Source information:
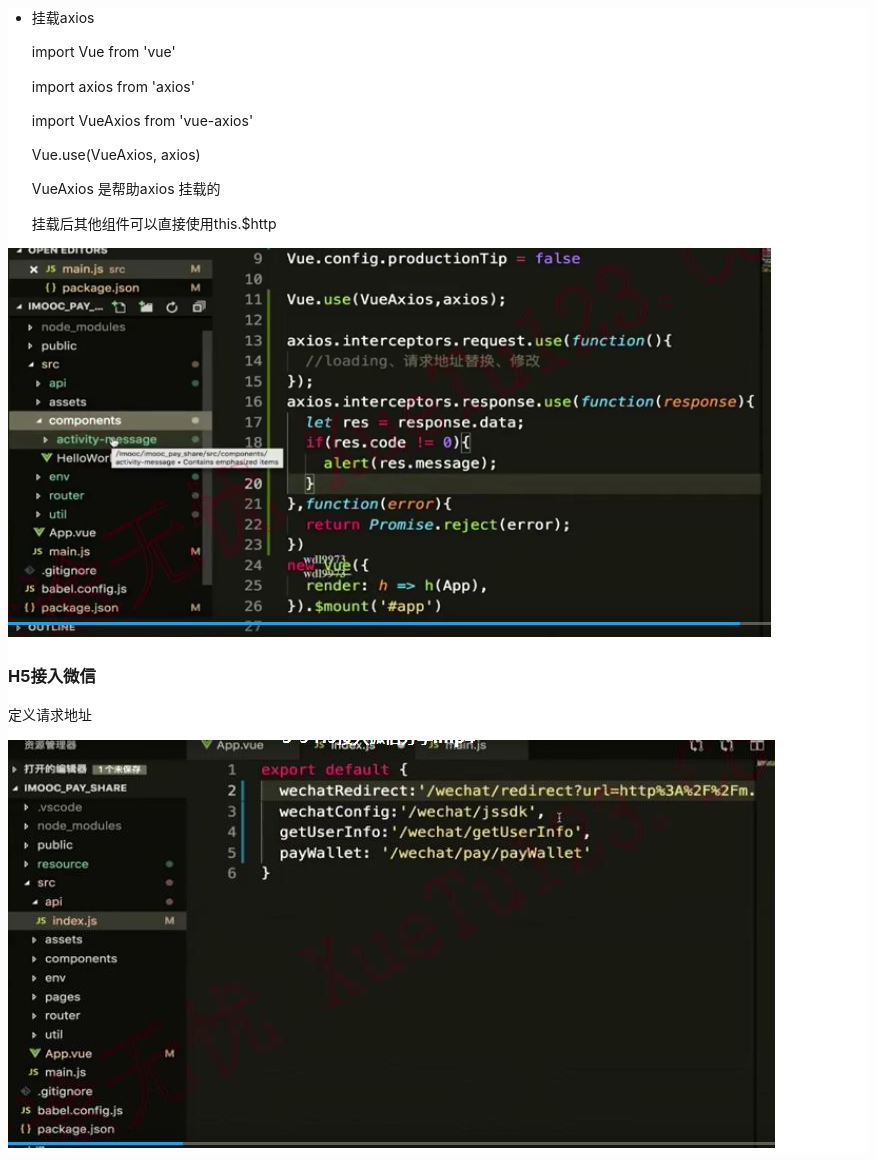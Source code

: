 - 挂载axios

  import Vue from 'vue'

  import axios from 'axios'

  import VueAxios from 'vue-axios'

  Vue.use(VueAxios, axios)

   VueAxios 是帮助axios 挂载的

  挂载后其他组件可以直接使用this.$http

![](.\wx-img\5.JPG)

### H5接入微信

定义请求地址

![](.\wx-img\1.JPG)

What you need to do: Copy every record exactly; no pictures.

Solved problem:
Source code

: - 挂载axios

  import Vue from 'vue'

  import axios from 'axios'

  import VueAxios from 'vue-axios'

  Vue.use(VueAxios, axios)

   VueAxios 是帮助axios 挂载的

  挂载后其他组件可以直接使用this.$http

![](.\wx-img\5.JPG)

### H5接入微信

定义请求地址

![](.\wx-img\1.JPG)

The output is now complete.